**YOUR INSTRUCTIONS:**
Locate all lines in the data below that hold "textcolor" and show them.

**EXERCISE MATERIALS:**

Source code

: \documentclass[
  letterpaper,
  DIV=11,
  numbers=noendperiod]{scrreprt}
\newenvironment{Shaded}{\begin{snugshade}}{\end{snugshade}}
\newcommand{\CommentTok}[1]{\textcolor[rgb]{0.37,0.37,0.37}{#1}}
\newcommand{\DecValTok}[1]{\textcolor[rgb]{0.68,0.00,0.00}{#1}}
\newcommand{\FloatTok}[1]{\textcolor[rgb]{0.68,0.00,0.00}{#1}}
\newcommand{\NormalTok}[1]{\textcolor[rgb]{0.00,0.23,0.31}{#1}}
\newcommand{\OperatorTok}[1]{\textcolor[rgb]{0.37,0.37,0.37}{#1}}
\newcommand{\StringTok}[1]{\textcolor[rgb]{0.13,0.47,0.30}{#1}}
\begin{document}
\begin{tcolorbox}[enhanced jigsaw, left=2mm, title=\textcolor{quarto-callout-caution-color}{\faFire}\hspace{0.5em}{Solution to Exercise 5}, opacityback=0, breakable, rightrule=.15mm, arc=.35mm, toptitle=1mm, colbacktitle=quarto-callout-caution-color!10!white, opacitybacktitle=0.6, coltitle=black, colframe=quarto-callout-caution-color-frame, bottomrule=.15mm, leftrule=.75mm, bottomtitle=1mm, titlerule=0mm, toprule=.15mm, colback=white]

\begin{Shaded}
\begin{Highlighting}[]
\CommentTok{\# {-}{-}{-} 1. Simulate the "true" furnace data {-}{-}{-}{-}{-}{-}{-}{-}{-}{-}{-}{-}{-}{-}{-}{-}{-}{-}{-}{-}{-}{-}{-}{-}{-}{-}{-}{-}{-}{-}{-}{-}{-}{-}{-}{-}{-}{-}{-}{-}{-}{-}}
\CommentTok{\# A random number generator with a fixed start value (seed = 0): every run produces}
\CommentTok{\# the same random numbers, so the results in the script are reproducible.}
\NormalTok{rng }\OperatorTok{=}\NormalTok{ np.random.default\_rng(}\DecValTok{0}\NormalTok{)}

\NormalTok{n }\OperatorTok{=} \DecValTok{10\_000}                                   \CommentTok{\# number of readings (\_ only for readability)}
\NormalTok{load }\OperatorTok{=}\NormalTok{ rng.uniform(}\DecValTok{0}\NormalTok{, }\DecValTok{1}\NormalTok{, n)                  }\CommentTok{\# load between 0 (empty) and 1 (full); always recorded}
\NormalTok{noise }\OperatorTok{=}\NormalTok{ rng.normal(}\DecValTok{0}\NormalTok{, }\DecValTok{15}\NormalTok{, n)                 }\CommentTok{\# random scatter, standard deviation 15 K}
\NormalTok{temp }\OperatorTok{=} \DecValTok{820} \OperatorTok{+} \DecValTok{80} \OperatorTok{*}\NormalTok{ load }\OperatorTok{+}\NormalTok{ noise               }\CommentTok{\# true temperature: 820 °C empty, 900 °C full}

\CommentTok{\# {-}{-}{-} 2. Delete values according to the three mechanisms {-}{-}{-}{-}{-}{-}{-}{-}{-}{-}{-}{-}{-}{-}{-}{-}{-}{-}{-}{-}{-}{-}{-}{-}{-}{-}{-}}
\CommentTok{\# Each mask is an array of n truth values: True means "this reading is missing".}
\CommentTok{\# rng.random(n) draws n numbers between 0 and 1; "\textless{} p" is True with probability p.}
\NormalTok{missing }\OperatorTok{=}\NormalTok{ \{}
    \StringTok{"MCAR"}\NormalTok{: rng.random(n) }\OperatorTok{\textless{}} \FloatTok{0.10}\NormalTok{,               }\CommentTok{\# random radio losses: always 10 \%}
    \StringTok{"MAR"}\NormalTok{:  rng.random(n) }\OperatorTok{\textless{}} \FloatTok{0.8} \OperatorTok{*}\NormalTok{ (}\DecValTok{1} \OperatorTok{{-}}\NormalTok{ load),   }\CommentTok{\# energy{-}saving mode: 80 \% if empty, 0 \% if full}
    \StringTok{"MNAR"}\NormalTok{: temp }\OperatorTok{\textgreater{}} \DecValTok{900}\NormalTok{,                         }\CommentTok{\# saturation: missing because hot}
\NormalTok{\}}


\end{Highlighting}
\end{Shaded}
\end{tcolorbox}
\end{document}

**ANSWER TO THE EXERCISE:**
\newcommand{\CommentTok}[1]{\textcolor[rgb]{0.37,0.37,0.37}{#1}}
\newcommand{\DecValTok}[1]{\textcolor[rgb]{0.68,0.00,0.00}{#1}}
\newcommand{\FloatTok}[1]{\textcolor[rgb]{0.68,0.00,0.00}{#1}}
\newcommand{\NormalTok}[1]{\textcolor[rgb]{0.00,0.23,0.31}{#1}}
\newcommand{\OperatorTok}[1]{\textcolor[rgb]{0.37,0.37,0.37}{#1}}
\newcommand{\StringTok}[1]{\textcolor[rgb]{0.13,0.47,0.30}{#1}}
\begin{tcolorbox}[enhanced jigsaw, left=2mm, title=\textcolor{quarto-callout-caution-color}{\faFire}\hspace{0.5em}{Solution to Exercise 5}, opacityback=0, breakable, rightrule=.15mm, arc=.35mm, toptitle=1mm, colbacktitle=quarto-callout-caution-color!10!white, opacitybacktitle=0.6, coltitle=black, colframe=quarto-callout-caution-color-frame, bottomrule=.15mm, leftrule=.75mm, bottomtitle=1mm, titlerule=0mm, toprule=.15mm, colback=white]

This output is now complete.